Saved data entries:

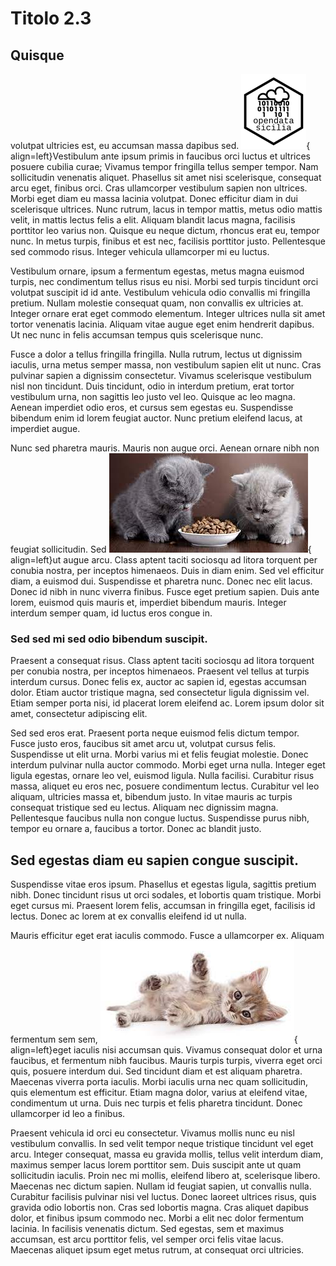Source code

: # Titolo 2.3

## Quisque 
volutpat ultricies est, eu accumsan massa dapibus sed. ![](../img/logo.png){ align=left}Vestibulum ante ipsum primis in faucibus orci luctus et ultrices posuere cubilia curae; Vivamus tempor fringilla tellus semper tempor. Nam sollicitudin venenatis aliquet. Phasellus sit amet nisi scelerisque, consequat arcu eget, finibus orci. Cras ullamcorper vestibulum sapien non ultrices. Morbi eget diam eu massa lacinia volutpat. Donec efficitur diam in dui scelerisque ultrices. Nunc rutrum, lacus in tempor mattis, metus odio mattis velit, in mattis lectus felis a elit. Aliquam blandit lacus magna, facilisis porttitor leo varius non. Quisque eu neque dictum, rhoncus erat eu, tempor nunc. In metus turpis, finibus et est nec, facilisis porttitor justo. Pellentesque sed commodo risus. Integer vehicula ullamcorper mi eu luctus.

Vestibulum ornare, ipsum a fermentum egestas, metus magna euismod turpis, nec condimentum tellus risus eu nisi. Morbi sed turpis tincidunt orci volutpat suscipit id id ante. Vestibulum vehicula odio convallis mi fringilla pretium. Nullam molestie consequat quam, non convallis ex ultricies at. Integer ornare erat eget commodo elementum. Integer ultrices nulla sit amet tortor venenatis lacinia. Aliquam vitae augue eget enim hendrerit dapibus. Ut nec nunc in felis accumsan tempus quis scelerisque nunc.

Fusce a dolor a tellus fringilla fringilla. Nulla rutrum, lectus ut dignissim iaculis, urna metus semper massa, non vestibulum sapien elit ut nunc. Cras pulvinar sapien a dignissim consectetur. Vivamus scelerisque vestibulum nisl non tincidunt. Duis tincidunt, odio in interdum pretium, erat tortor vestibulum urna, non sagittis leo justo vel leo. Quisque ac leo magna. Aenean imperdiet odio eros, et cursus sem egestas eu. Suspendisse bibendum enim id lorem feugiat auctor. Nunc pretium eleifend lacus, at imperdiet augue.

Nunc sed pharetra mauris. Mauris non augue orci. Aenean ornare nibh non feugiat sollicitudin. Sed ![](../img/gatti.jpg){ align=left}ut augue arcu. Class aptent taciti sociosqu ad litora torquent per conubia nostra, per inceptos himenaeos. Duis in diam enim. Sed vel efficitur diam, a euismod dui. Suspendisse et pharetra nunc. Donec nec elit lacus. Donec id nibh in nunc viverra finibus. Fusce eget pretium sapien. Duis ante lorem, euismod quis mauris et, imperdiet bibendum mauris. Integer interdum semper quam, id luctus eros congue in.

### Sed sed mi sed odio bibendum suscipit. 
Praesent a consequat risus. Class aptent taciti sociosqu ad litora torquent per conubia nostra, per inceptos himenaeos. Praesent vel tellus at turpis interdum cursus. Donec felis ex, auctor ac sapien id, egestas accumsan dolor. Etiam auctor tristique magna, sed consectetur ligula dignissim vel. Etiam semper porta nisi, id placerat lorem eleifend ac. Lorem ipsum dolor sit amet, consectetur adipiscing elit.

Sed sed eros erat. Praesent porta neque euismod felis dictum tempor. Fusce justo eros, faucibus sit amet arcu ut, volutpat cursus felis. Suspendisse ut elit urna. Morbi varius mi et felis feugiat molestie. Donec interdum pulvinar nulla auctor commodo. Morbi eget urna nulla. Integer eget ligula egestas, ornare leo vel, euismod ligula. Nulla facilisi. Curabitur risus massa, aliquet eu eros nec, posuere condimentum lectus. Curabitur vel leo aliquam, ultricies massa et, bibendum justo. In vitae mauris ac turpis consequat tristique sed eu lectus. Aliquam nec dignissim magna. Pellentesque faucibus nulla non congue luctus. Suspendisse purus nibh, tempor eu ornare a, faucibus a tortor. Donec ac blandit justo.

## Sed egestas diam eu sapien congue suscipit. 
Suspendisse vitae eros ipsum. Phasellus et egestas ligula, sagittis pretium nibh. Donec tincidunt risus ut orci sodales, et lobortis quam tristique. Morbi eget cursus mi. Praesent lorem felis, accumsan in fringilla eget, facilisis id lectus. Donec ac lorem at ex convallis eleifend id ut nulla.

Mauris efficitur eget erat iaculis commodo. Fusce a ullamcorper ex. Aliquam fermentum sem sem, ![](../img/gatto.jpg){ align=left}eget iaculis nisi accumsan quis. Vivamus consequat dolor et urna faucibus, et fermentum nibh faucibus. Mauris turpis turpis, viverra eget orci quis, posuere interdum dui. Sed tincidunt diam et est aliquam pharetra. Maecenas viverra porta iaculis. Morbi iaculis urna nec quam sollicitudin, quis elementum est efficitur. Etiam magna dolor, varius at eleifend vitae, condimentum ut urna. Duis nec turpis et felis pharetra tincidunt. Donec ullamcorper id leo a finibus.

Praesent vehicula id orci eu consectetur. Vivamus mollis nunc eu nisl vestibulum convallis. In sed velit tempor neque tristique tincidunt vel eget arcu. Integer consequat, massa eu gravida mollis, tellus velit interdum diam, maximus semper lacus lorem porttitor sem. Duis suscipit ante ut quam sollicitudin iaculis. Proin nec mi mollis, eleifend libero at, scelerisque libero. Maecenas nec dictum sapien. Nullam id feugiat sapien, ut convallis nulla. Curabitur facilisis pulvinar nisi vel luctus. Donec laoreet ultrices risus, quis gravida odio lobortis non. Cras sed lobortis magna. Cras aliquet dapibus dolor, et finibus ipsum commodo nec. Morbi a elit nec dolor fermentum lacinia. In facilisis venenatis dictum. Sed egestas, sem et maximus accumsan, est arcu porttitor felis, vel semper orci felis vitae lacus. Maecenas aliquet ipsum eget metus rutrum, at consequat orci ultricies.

* * *

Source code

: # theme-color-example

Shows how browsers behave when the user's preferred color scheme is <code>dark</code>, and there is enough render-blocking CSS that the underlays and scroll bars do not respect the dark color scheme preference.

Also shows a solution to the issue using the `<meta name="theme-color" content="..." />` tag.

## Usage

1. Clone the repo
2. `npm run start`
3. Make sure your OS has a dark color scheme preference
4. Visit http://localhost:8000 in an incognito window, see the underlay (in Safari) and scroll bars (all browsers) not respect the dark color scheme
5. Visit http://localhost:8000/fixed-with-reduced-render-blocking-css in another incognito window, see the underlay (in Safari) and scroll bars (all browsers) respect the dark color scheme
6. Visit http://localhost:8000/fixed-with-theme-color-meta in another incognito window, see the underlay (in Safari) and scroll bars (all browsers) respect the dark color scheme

--

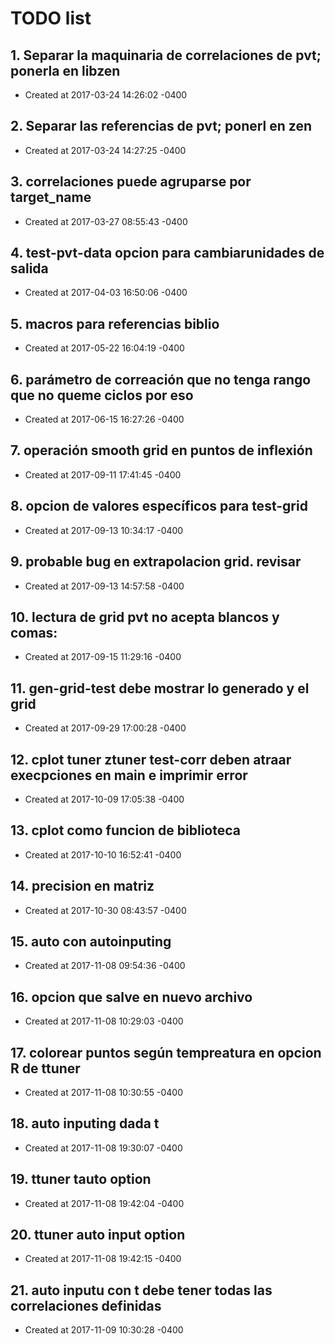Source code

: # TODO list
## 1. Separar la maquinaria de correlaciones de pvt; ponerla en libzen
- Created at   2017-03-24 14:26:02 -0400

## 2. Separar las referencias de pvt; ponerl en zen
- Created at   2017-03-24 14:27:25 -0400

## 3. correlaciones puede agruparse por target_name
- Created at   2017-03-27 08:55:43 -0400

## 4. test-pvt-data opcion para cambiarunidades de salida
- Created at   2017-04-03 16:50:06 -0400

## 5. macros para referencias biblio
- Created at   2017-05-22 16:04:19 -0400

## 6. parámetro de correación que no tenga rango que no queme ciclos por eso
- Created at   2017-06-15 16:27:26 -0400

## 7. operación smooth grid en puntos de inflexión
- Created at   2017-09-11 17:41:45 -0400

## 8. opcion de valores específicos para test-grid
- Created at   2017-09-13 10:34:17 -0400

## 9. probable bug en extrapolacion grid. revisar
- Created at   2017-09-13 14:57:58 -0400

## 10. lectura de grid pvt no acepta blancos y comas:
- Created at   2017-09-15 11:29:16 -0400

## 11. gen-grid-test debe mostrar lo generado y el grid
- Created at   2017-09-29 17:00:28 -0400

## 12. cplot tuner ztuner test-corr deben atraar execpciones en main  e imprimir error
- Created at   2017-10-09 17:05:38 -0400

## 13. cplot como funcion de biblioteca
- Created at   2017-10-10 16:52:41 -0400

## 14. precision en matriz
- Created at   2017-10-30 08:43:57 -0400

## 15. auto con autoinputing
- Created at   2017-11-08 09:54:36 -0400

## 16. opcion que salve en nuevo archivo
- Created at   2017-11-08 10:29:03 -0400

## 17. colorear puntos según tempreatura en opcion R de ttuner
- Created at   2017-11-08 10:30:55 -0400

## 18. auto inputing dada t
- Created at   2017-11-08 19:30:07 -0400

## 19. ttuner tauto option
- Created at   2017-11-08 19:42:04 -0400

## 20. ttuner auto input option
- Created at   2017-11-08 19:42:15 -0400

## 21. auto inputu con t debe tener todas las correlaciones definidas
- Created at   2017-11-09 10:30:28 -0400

**WORK ITEM**
What are the lines above, starting at the one with "2017-03-27 08:55:43 -0400" and ending at the one with "2017-09-13 10:34:17 -0400"? Give them again exactly, and only them.

**TASK RESULT**
- Created at   2017-03-27 08:55:43 -0400

## 4. test-pvt-data opcion para cambiarunidades de salida
- Created at   2017-04-03 16:50:06 -0400

## 5. macros para referencias biblio
- Created at   2017-05-22 16:04:19 -0400

## 6. parámetro de correación que no tenga rango que no queme ciclos por eso
- Created at   2017-06-15 16:27:26 -0400

## 7. operación smooth grid en puntos de inflexión
- Created at   2017-09-11 17:41:45 -0400

## 8. opcion de valores específicos para test-grid
- Created at   2017-09-13 10:34:17 -0400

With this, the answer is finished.